Alam est, au fil de ses péripéties, un très bon film sur l’émergence de la conscience militante dans un contexte d’oppression, et pas seulement une charmante comédie aux accents politiques. Firas Khoury se situe à sa manière dans ce grand mouvement de la jeunesse palestinienne depuis quelques années, qui n’accepte plus les lâchetés, les abandons et les duperies de ses parents et grands-parents. Cette jeunesse veut se réapproprier une histoire occultée, refuse de se considérer partie prenante d’un pays qui a pour règle l’apartheid, cherche au-delà des contraintes de la séparation politique, juridique et territoriale à construire des ponts entre celles et ceux des frontières de 1948, de Cisjordanie et de Gaza.

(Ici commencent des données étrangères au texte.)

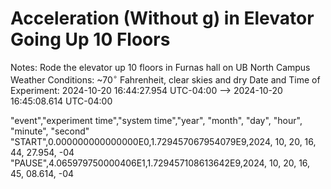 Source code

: # Acceleration (Without g) in Elevator Going Up 10 Floors

Notes: Rode the elevator up 10 floors in Furnas hall on UB North Campus
Weather Conditions: ~70$^\circ$ Fahrenheit, clear skies and dry
Date and Time of Experiment: 2024-10-20 16:44:27.954 UTC-04:00 --> 2024-10-20 16:45:08.614 UTC-04:00



"event","experiment time","system time","year", "month", "day", "hour", "minute", "second"
"START",0.000000000000000E0,1.729457067954079E9,2024, 10, 20, 16, 44, 27.954, -04
"PAUSE",4.065979750000406E1,1.729457108613642E9,2024, 10, 20, 16, 45, 08.614, -04

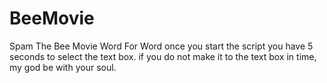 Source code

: # BeeMovie
Spam The Bee Movie Word For Word
once you start the script you have 5 seconds to select the text box. if you do not make it to the text box in time, my god be with your soul.
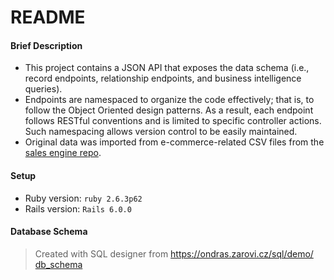 # README

#### Brief Description
- This project contains a JSON API that exposes the data schema (i.e., record endpoints, relationship endpoints, and business intelligence queries).
- Endpoints are namespaced to organize the code effectively; that is, to follow the Object Oriented design patterns. As a result, each endpoint follows RESTful conventions and is limited to specific controller actions. Such namespacing allows version control to be easily maintained.
- Original data was imported from e-commerce-related CSV files from the [sales engine repo](https://github.com/turingschool-examples/sales_engine/tree/master/data).

#### Setup
- Ruby version: `ruby 2.6.3p62`
- Rails version: `Rails 6.0.0`

#### Database Schema
> Created with SQL designer from https://ondras.zarovi.cz/sql/demo/
[db_schema](https://user-images.githubusercontent.com/24424825/66277404-30ce3880-e85b-11e9-865e-e6dcb1ea4288.png)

« Le début de la libération, c’est quand tu peux afficher ton drapeau. La fin de la libération, c’est quand tu peux le brûler ! » tout est dit dans cette phrase tonique de Safwat, un camarade de la bande, qui entonne L’Internationale étendu dans le lit aux côtés de Tamer. Le chant sans frontières des peuples, celui qui réclame la lutte finale contre l’oppression et dont l’une des phrases correspond tout à fait au réveil lent mais réel de ces très sympathiques potaches palestiniens : « Nous ne sommes rien, soyons tout ». Et cette jolie pirouette du réalisateur, dans ce contexte israélien pétri de nationalisme, de xénophobie et de racisme, fait chanter finalement un monde sans frontières et donc sans drapeaux, qui ne devrait pas être une utopie.